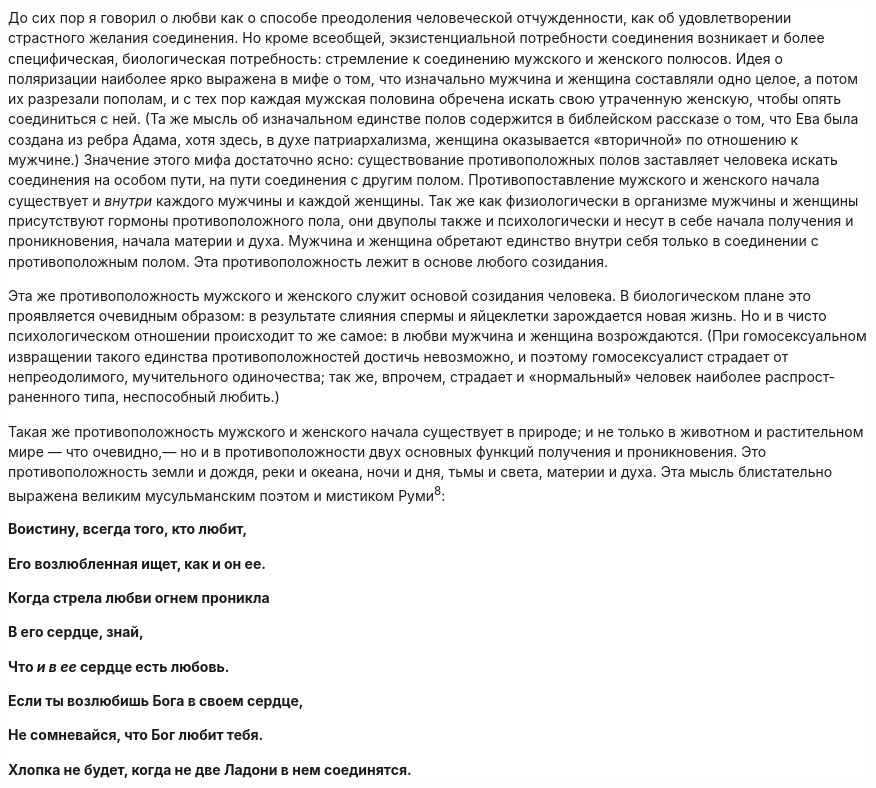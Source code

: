 До сих пор я говорил о любви как о способе преодоления человеческой
отчужденности, как об удовлетворении страстного желания соединения.
Но кроме всеобщей, экзистенциальной по­требности соединения возникает и
более специфическая, биологи­ческая потребность: стремление к
соединению мужского и женского полюсов. Идея о поляризации
наиболее ярко выражена в мифе о том, что изначально мужчина и
женщина составляли одно целое, а потом их разрезали пополам, и с
тех пор каждая мужская половина обречена искать свою утраченную
женскую, чтобы опять соединить­ся с ней. (Та же мысль об
изначальном единстве полов содержится в библейском рассказе о
том, что Ева была создана из ребра Адама, хотя здесь, в духе
патриархализма, женщина оказывается «вторич­ной» по отношению
к мужчине.) Значение этого мифа достаточно ясно: существование
противоположных полов заставляет человека искать соединения на
особом пути, на пути соединения с другим полом. Противопоставление
мужского и женского начала существу­ет и *внутри* каждого мужчины и
каждой женщины. Так же как физиологически в организме мужчины и женщины
присутствуют гормоны противоположного пола, они двуполы также и
психологи­чески и несут в себе начала получения и проникновения,
начала материи и духа. Мужчина и женщина обретают единство внутри себя
только в соединении с противоположным полом. Эта противо­положность
лежит в основе любого созидания.

Эта же противоположность мужского и женского служит основой созидания
человека. В биологическом плане это проявляется оче­видным образом: в
результате слияния спермы и яйцеклетки зарождается новая жизнь. Но и в
чисто психологическом отноше­нии происходит то же самое: в любви
мужчина и женщина возрож­даются. (При гомосексуальном извращении
такого единства противоположностей достичь невозможно, и поэтому
гомосексуа­лист страдает от непреодолимого, мучительного
одиночества; так же, впрочем, страдает и «нормальный» человек
наиболее распрост­раненного типа, неспособный любить.)

Такая же противоположность мужского и женского начала суще­ствует в
природе; и не только в животном и растительном мире — что
очевидно,— но и в противоположности двух основных функций
получения и проникновения. Это противоположность земли и до­ждя,
реки и океана, ночи и дня, тьмы и света, материи и духа. Эта мысль
блистательно выражена великим мусульманским поэтом и мистиком
Руми<sup>8</sup>:

**Воистину, всегда того, кто любит,**

**Его возлюбленная ищет, как и он ее.**

**Когда стрела любви огнем проникла**

**В его сердце, знай,**

**Что ***и в ее*** сердце есть любовь.**

**Если ты возлюбишь Бога в своем сердце,**

**Не сомневайся, что Бог любит тебя.**

**Хлопка не будет, когда не две Ладони в нем соединятся.**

- - -

Exercise instructions: All that is needed is an exact copy of the lines from the top of the entries through the line containing "женщина составляли одно", pictures left out.

Task output:
Source code

: До сих пор я говорил о любви как о способе преодоления человеческой
отчужденности, как об удовлетворении страстного желания соединения.
Но кроме всеобщей, экзистенциальной по­требности соединения возникает и
более специфическая, биологи­ческая потребность: стремление к
соединению мужского и женского полюсов. Идея о поляризации
наиболее ярко выражена в мифе о том, что изначально мужчина и
женщина составляли одно целое, а потом их разрезали пополам, и с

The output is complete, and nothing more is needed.